Q1 2021 International Report

The Q1 2021 Global X International Report can be viewed here. The report summarizes market and macroeconomic developments across our International Access suite of ETFs. For a closer look at China Sectors, please see the latest China Sector Report: Q1 2021.

Summary

After a strong performance in Q4 2020, international equities saw mixed results in Q1 2021. A strong economic recovery in China and a speedy vaccination campaign in the US have both created tailwinds for growth around the world. But despite these positive developments, vaccination campaigns around the world are moving at different paces with a surge of COVID cases seen stretching into early Q2. Mixed returns in Q1 2021 are yet another sign that the global economy is not yet out of the woods.

The US-based S&P 500 outperformed broad international equity markets in Q1, returning 6.17% versus 4.57% for the MSCI All Country World Index (ACWI). Emerging markets fared worse with only 2.29% growth, which seems to reflect the slower vaccination rollout within the developing world. Nine of Global X’s single country and regional funds underperformed the ACWI, while three outperformed it.

One and three-month performance is based on the NAVs of the underlying sector ETFs.
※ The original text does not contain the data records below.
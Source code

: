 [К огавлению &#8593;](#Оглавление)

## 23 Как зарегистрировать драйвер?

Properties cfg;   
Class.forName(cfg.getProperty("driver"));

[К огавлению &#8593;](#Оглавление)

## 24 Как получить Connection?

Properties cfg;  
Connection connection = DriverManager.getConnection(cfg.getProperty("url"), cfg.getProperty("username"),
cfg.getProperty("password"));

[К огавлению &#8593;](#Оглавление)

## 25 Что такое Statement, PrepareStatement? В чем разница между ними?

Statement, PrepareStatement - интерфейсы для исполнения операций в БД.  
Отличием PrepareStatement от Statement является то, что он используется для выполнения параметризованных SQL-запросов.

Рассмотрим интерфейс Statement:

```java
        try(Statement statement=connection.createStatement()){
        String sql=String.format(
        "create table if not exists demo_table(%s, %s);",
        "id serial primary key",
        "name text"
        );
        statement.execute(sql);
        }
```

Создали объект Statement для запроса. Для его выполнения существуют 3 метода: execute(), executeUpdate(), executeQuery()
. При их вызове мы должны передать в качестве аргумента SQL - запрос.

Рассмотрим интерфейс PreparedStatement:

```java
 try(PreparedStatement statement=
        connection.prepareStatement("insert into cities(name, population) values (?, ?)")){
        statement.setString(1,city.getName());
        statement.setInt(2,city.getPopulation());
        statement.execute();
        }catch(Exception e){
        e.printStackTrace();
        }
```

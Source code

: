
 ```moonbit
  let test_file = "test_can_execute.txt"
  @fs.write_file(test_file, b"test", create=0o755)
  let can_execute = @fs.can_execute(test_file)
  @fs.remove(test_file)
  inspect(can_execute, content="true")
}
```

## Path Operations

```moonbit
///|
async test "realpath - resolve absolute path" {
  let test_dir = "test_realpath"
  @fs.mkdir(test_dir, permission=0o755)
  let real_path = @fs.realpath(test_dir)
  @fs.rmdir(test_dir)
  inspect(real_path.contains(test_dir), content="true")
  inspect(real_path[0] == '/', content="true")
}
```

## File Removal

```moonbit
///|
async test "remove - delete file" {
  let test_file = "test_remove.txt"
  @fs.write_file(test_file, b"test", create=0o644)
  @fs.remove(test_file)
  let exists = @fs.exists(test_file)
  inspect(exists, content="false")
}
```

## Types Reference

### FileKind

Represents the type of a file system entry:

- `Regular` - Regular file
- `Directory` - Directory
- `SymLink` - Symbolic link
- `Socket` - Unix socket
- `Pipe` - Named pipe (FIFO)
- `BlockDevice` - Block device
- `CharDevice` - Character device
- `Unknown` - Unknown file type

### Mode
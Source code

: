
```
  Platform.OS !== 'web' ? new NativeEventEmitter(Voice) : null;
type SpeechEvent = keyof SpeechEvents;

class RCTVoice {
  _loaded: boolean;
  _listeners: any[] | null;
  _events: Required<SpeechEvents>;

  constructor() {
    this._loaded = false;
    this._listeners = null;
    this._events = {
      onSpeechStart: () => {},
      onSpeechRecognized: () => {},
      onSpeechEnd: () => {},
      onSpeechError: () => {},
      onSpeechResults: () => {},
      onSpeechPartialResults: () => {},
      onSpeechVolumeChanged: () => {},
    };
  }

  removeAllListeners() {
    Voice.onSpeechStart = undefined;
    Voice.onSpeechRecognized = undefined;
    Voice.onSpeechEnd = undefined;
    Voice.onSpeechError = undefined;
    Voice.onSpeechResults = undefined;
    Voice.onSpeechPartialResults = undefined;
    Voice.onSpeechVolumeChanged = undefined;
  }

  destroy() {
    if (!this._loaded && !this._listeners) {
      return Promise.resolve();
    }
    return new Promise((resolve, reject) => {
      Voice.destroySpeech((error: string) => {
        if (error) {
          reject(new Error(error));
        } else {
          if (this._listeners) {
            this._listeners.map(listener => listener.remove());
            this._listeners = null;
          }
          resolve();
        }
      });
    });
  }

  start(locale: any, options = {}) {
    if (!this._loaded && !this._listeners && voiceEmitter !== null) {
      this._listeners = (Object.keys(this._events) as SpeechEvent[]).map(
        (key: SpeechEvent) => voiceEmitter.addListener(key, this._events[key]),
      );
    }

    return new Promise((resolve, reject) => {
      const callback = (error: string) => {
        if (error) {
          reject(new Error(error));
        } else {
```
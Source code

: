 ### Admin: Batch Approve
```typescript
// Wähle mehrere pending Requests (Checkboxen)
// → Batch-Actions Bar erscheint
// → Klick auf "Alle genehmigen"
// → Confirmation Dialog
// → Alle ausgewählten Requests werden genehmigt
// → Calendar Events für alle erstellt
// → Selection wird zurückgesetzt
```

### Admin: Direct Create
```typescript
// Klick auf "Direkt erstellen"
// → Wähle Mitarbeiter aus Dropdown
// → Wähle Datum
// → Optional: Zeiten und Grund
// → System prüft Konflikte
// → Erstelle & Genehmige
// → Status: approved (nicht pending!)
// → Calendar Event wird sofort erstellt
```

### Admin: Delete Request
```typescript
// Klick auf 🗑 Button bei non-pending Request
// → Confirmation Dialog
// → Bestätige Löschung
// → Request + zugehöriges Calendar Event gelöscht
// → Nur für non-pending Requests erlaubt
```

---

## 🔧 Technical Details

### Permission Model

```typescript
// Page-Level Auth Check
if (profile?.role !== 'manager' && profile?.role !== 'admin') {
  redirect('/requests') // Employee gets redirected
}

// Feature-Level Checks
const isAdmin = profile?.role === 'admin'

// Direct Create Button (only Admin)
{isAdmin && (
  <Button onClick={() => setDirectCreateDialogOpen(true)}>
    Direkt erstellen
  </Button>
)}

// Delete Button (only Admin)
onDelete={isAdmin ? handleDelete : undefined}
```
Performance shown is past performance and does not guarantee future results. The investment return and principal value of an investment will fluctuate so that an investor’s shares, when sold, may be worth more or less than their original cost and current performance may be lower or higher than the performance quoted.  For performance data current to the most recent month end, please visit globalxetfs.com.

The performance data quoted represents past performance. Past performance does not guarantee future results. The investment return and principal value of an investment will fluctuate so that an investor’s shares, when sold or redeemed, may be worth more or less than their original cost and current performance may be lower or higher than the performance quoted. Returns for periods greater than one year are annualized. For performance data current to the most recent month end, please click on the fund links below.

Notable Performers

The top performing single country fund for the quarter was the Global X MSCI Norway ETF (NORW) with 9.29% returns, led by strong performance in the Materials, Energy, and Financial sectors. The Global X DAX Germany ETF (DAX) was the second-best performer with gains of 4.96%. DAX managed to deliver decent returns despite reintroduced lockdowns and vaccination delays around the Eurozone.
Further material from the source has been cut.